## ABOUT THIS TASK
Type out the complete listing below word for word, without its pictures.

● ● ●

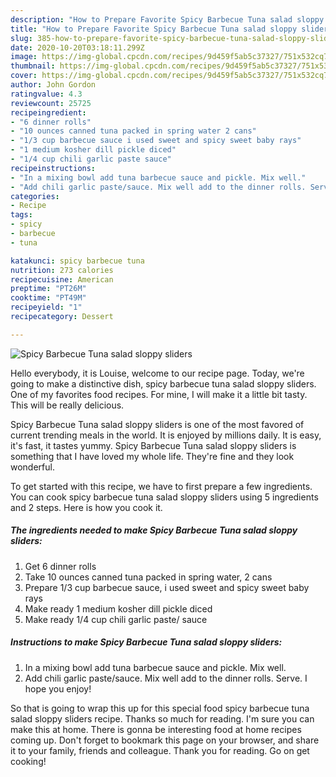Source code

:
 ```yaml
---
description: "How to Prepare Favorite Spicy Barbecue Tuna salad sloppy sliders"
title: "How to Prepare Favorite Spicy Barbecue Tuna salad sloppy sliders"
slug: 385-how-to-prepare-favorite-spicy-barbecue-tuna-salad-sloppy-sliders
date: 2020-10-20T03:18:11.299Z
image: https://img-global.cpcdn.com/recipes/9d459f5ab5c37327/751x532cq70/spicy-barbecue-tuna-salad-sloppy-sliders-recipe-main-photo.jpg
thumbnail: https://img-global.cpcdn.com/recipes/9d459f5ab5c37327/751x532cq70/spicy-barbecue-tuna-salad-sloppy-sliders-recipe-main-photo.jpg
cover: https://img-global.cpcdn.com/recipes/9d459f5ab5c37327/751x532cq70/spicy-barbecue-tuna-salad-sloppy-sliders-recipe-main-photo.jpg
author: John Gordon
ratingvalue: 4.3
reviewcount: 25725
recipeingredient:
- "6 dinner rolls"
- "10 ounces canned tuna packed in spring water 2 cans"
- "1/3 cup barbecue sauce i used sweet and spicy sweet baby rays"
- "1 medium kosher dill pickle diced"
- "1/4 cup chili garlic paste sauce"
recipeinstructions:
- "In a mixing bowl add tuna barbecue sauce and pickle. Mix well."
- "Add chili garlic paste/sauce. Mix well add to the dinner rolls. Serve. I hope you enjoy!"
categories:
- Recipe
tags:
- spicy
- barbecue
- tuna

katakunci: spicy barbecue tuna 
nutrition: 273 calories
recipecuisine: American
preptime: "PT26M"
cooktime: "PT49M"
recipeyield: "1"
recipecategory: Dessert

---
```



![Spicy Barbecue Tuna salad sloppy sliders](https://img-global.cpcdn.com/recipes/9d459f5ab5c37327/751x532cq70/spicy-barbecue-tuna-salad-sloppy-sliders-recipe-main-photo.jpg)

Hello everybody, it is Louise, welcome to our recipe page. Today, we're going to make a distinctive dish, spicy barbecue tuna salad sloppy sliders. One of my favorites food recipes. For mine, I will make it a little bit tasty. This will be really delicious.

Spicy Barbecue Tuna salad sloppy sliders is one of the most favored of current trending meals in the world. It is enjoyed by millions daily. It is easy, it's fast, it tastes yummy. Spicy Barbecue Tuna salad sloppy sliders is something that I have loved my whole life. They're fine and they look wonderful.




To get started with this recipe, we have to first prepare a few ingredients. You can cook spicy barbecue tuna salad sloppy sliders using 5 ingredients and 2 steps. Here is how you cook it.

<!--inarticleads1-->

##### The ingredients needed to make Spicy Barbecue Tuna salad sloppy sliders:

1. Get 6 dinner rolls
1. Take 10 ounces canned tuna packed in spring water, 2 cans
1. Prepare 1/3 cup barbecue sauce, i used sweet and spicy sweet baby rays
1. Make ready 1 medium kosher dill pickle diced
1. Make ready 1/4 cup chili garlic paste/ sauce




<!--inarticleads2-->

##### Instructions to make Spicy Barbecue Tuna salad sloppy sliders:

1. In a mixing bowl add tuna barbecue sauce and pickle. Mix well.
1. Add chili garlic paste/sauce. Mix well add to the dinner rolls. Serve. I hope you enjoy!




So that is going to wrap this up for this special food spicy barbecue tuna salad sloppy sliders recipe. Thanks so much for reading. I'm sure you can make this at home. There is gonna be interesting food at home recipes coming up. Don't forget to bookmark this page on your browser, and share it to your family, friends and colleague. Thank you for reading. Go on get cooking!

● ● ●

## EXPECTED OUTPUT
Source code

:
 ```yaml
---
description: "How to Prepare Favorite Spicy Barbecue Tuna salad sloppy sliders"
title: "How to Prepare Favorite Spicy Barbecue Tuna salad sloppy sliders"
slug: 385-how-to-prepare-favorite-spicy-barbecue-tuna-salad-sloppy-sliders
date: 2020-10-20T03:18:11.299Z
image: https://img-global.cpcdn.com/recipes/9d459f5ab5c37327/751x532cq70/spicy-barbecue-tuna-salad-sloppy-sliders-recipe-main-photo.jpg
thumbnail: https://img-global.cpcdn.com/recipes/9d459f5ab5c37327/751x532cq70/spicy-barbecue-tuna-salad-sloppy-sliders-recipe-main-photo.jpg
cover: https://img-global.cpcdn.com/recipes/9d459f5ab5c37327/751x532cq70/spicy-barbecue-tuna-salad-sloppy-sliders-recipe-main-photo.jpg
author: John Gordon
ratingvalue: 4.3
reviewcount: 25725
recipeingredient:
- "6 dinner rolls"
- "10 ounces canned tuna packed in spring water 2 cans"
- "1/3 cup barbecue sauce i used sweet and spicy sweet baby rays"
- "1 medium kosher dill pickle diced"
- "1/4 cup chili garlic paste sauce"
recipeinstructions:
- "In a mixing bowl add tuna barbecue sauce and pickle. Mix well."
- "Add chili garlic paste/sauce. Mix well add to the dinner rolls. Serve. I hope you enjoy!"
categories:
- Recipe
tags:
- spicy
- barbecue
- tuna

katakunci: spicy barbecue tuna 
nutrition: 273 calories
recipecuisine: American
preptime: "PT26M"
cooktime: "PT49M"
recipeyield: "1"
recipecategory: Dessert

---
```



![Spicy Barbecue Tuna salad sloppy sliders](https://img-global.cpcdn.com/recipes/9d459f5ab5c37327/751x532cq70/spicy-barbecue-tuna-salad-sloppy-sliders-recipe-main-photo.jpg)

Hello everybody, it is Louise, welcome to our recipe page. Today, we're going to make a distinctive dish, spicy barbecue tuna salad sloppy sliders. One of my favorites food recipes. For mine, I will make it a little bit tasty. This will be really delicious.

Spicy Barbecue Tuna salad sloppy sliders is one of the most favored of current trending meals in the world. It is enjoyed by millions daily. It is easy, it's fast, it tastes yummy. Spicy Barbecue Tuna salad sloppy sliders is something that I have loved my whole life. They're fine and they look wonderful.




To get started with this recipe, we have to first prepare a few ingredients. You can cook spicy barbecue tuna salad sloppy sliders using 5 ingredients and 2 steps. Here is how you cook it.

<!--inarticleads1-->

##### The ingredients needed to make Spicy Barbecue Tuna salad sloppy sliders:

1. Get 6 dinner rolls
1. Take 10 ounces canned tuna packed in spring water, 2 cans
1. Prepare 1/3 cup barbecue sauce, i used sweet and spicy sweet baby rays
1. Make ready 1 medium kosher dill pickle diced
1. Make ready 1/4 cup chili garlic paste/ sauce




<!--inarticleads2-->

##### Instructions to make Spicy Barbecue Tuna salad sloppy sliders:

1. In a mixing bowl add tuna barbecue sauce and pickle. Mix well.
1. Add chili garlic paste/sauce. Mix well add to the dinner rolls. Serve. I hope you enjoy!




So that is going to wrap this up for this special food spicy barbecue tuna salad sloppy sliders recipe. Thanks so much for reading. I'm sure you can make this at home. There is gonna be interesting food at home recipes coming up. Don't forget to bookmark this page on your browser, and share it to your family, friends and colleague. Thank you for reading. Go on get cooking!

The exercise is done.